Woman Files Complaint Saying She Was Being Discreet, Airline Disagrees...
A woman who claims she was kicked off an airplane because she was breast-feeding her baby has filed a complaint against two airlines, her attorney said.
Emily Gillette, 27, of Santa Fe, N.M., filed the complaint with the Vermont Human Rights Commission late last week against Delta Air Lines and Freedom Airlines, said her attorney, Elizabeth Boepple. Freedom was operating the Delta flight between Burlington and New York City.
Gillette said she was discreetly breast-feeding her 22-month-old daughter on Oct. 13 as their flight prepared to leave Burlington International Airport. She said she was seated by the window in the next-to-last row, her husband was seated between her and the aisle and no part of her breast was showing.
A flight attendant tried to hand her a blanket and told her to cover up, Gillette said. She declined, telling the flight attendant she had a legal right to breast-feed her baby.
Moments later, a Delta ticket agent approached and said the flight attendant had asked that the family be removed from the flight, Gillette said. She said she didn’t want to make a scene and complied.
“It embarrassed me.
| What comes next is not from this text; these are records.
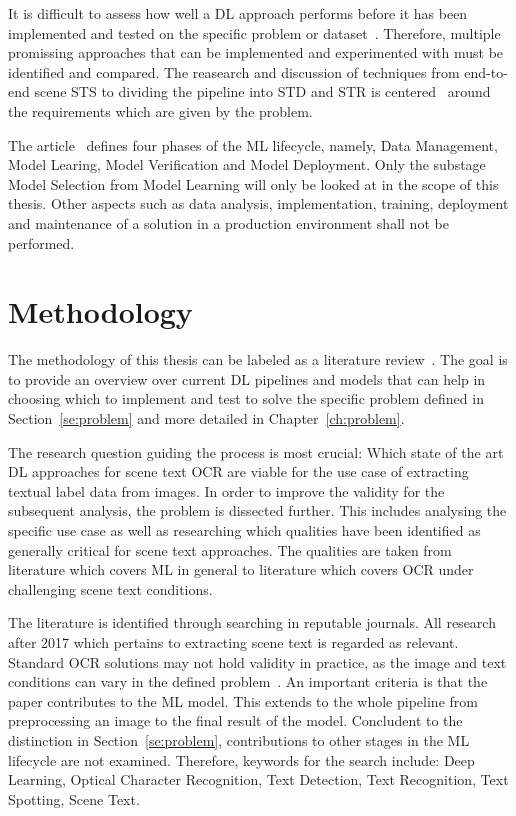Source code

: It is difficult to assess how well a \ac{DL} approach performs before it has been
implemented and tested on the specific problem or dataset~\citep{arpteg_software_2018}.
Therefore, multiple promissing approaches that can be implemented and experimented with must
be identified and compared.
The reasearch and discussion of techniques from end-to-end scene \ac{STS} to dividing the
pipeline into \ac{STD} and \ac{STR} is centered~\cite{chen_text_2021} around the
requirements which are given by the problem.

The article~\cite{ashmore_assuring_2021} defines four phases of the \ac{ML} lifecycle, namely,
Data Management, Model Learing, Model Verification and Model Deployment.
Only the substage Model Selection from Model Learning will only be looked at in the scope of this
thesis.
Other aspects such as data analysis, implementation, training, deployment and maintenance of a
solution in a production environment shall not be performed.

\section{Methodology}\label{se:methodology}
The methodology of this thesis can be labeled as a literature review~\citep{snyder_literature_2019,
torraco_writing_2005}.
The goal is to provide an overview over current \ac{DL} pipelines and models that can help in
choosing which to implement and test to solve the specific problem defined in
Section~\ref{se:problem} and more detailed in Chapter~\ref{ch:problem}.

The research question guiding the process is most crucial: Which state of the art \ac{DL}
approaches for scene text \ac{OCR} are viable for the use case of extracting textual label data from
images.
In order to improve the validity for the subsequent analysis, the problem is dissected further.
This includes analysing the specific use case as well as researching which qualities have been
identified as generally critical for scene text approaches.
The qualities are taken from literature which covers \ac{ML} in general to literature
which covers \ac{OCR} under challenging scene text conditions.

The literature is identified through searching in reputable journals.
All research after 2017 which pertains to extracting scene text is regarded as relevant.
Standard \ac{OCR} solutions may not hold validity in practice, as the image and text conditions can
vary in the defined problem~\citep{chen_text_2021}.
An important criteria is that the paper contributes to the \ac{ML} model.
This extends to the whole pipeline  from preprocessing an image to the final result of the model.
Concludent to the distinction in Section~\ref{se:problem}, contributions to other stages in the
\ac{ML} lifecycle are not examined.
Therefore, keywords for the search include: Deep Learning, Optical Character Recognition,
Text Detection, Text Recognition, Text Spotting, Scene Text.

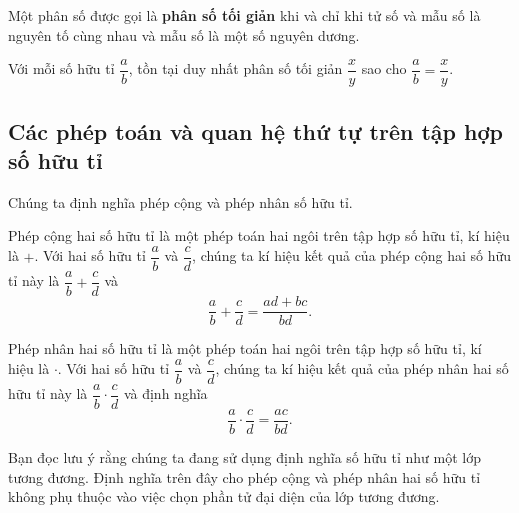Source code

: \begin{theorem}
    Một phân số được gọi là \textbf{phân số tối giản} khi và chỉ khi tử số và mẫu số là nguyên tố cùng nhau và mẫu số là một số nguyên dương.
    
    Với mỗi số hữu tỉ $\dfrac{a}{b}$, tồn tại duy nhất phân số tối giản $\dfrac{x}{y}$ sao cho $\dfrac{a}{b} = \dfrac{x}{y}$.
\end{theorem}

\subsection{Các phép toán và quan hệ thứ tự trên tập hợp số hữu tỉ}

Chúng ta định nghĩa phép cộng và phép nhân số hữu tỉ.
\begin{definition}
    Phép cộng hai số hữu tỉ là một phép toán hai ngôi trên tập hợp số hữu tỉ, kí hiệu là $+$. Với hai số hữu tỉ $\dfrac{a}{b}$ và $\dfrac{c}{d}$, chúng ta kí hiệu kết quả của phép cộng hai số hữu tỉ này là $\dfrac{a}{b} + \dfrac{c}{d}$ và
    \[
        \frac{a}{b} + \frac{c}{d} = \frac{a d + b c}{b d}.
    \]
\end{definition}

\begin{definition}
    Phép nhân hai số hữu tỉ là một phép toán hai ngôi trên tập hợp số hữu tỉ, kí hiệu là $\cdot$. Với hai số hữu tỉ $\dfrac{a}{b}$ và $\dfrac{c}{d}$, chúng ta kí hiệu kết quả của phép nhân hai số hữu tỉ này là $\dfrac{a}{b}\cdot\dfrac{c}{d}$ và định nghĩa
    \[
        \frac{a}{b}\cdot\frac{c}{d} = \frac{ac}{bd}.
    \]
\end{definition}

Bạn đọc lưu ý rằng chúng ta đang sử dụng định nghĩa số hữu tỉ như một lớp tương đương. Định nghĩa trên đây cho phép cộng và phép nhân hai số hữu tỉ không phụ thuộc vào việc chọn phần tử đại diện của lớp tương đương.

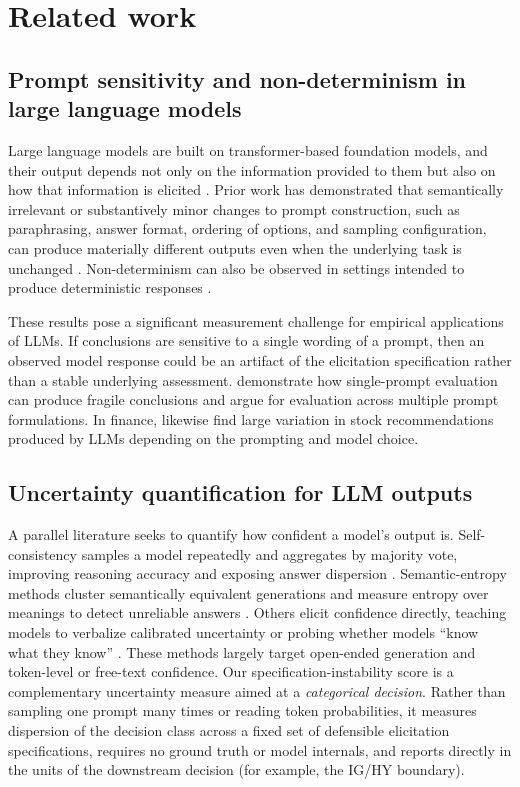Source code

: \documentclass[a4paper,fleqn]{cas-sc}
\begin{document}
\section{Related work}
\subsection{Prompt sensitivity and non-determinism in large language models}
Large language models are built on transformer-based foundation models, and their output depends not only
on the information provided to them but also on how that information is elicited
\citep{vaswani2017attention,devlin2019bert,bommasani2021foundation}. Prior work has demonstrated that
semantically irrelevant or substantively minor changes to prompt construction, such as paraphrasing,
answer format, ordering of options, and sampling configuration, can produce materially different outputs
even when the underlying task is unchanged \citep{atil2024nondeterminism,sclar2024formatspread}.
Non-determinism can also be observed in settings intended to produce deterministic responses
\citep{atil2024nondeterminism}.

These results pose a significant measurement challenge for empirical applications of LLMs. If conclusions
are sensitive to a single wording of a prompt, then an observed model response could be an artifact of
the elicitation specification rather than a stable underlying assessment. \citet{mizrahi2024multiprompt}
demonstrate how single-prompt evaluation can produce fragile conclusions and argue for evaluation across
multiple prompt formulations. In finance, \citet{chon2025variability} likewise find large variation in
stock recommendations produced by LLMs depending on the prompting and model choice.

\subsection{Uncertainty quantification for LLM outputs}
A parallel literature seeks to quantify how confident a model's output is. Self-consistency samples a model
repeatedly and aggregates by majority vote, improving reasoning accuracy and exposing answer dispersion
\citep{wang2023selfconsistency}. Semantic-entropy methods cluster semantically equivalent generations and
measure entropy over meanings to detect unreliable answers \citep{kuhn2023semantic}. Others elicit
confidence directly, teaching models to verbalize calibrated uncertainty \citep{lin2022teaching} or
probing whether models ``know what they know'' \citep{kadavath2022language}. These methods largely target
open-ended generation and token-level or free-text confidence. Our specification-instability score is a
complementary uncertainty measure aimed at a \emph{categorical decision}. Rather than sampling one prompt
many times or reading token probabilities, it measures dispersion of the decision class across a fixed set
of defensible elicitation specifications, requires no ground truth or model internals, and reports directly
in the units of the downstream decision (for example, the IG/HY boundary).
\end{document}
That was my first reaction, which is a weird reaction for doing something so good for a child,” Gillette said Monday.
A Freedom spokesman said Gillette was asked to leave the flight after she declined the blanket.
“A breast-feeding mother is perfectly acceptable on an aircraft, providing she is feeding the child in a discreet way,” that doesn’t bother others, said Paul Skellon, spokesman for Phoenix-based Freedom. “She was asked to use a blanket just to provide a little more discretion, she was given a blanket, and she refused to use it, and that’s all I know.”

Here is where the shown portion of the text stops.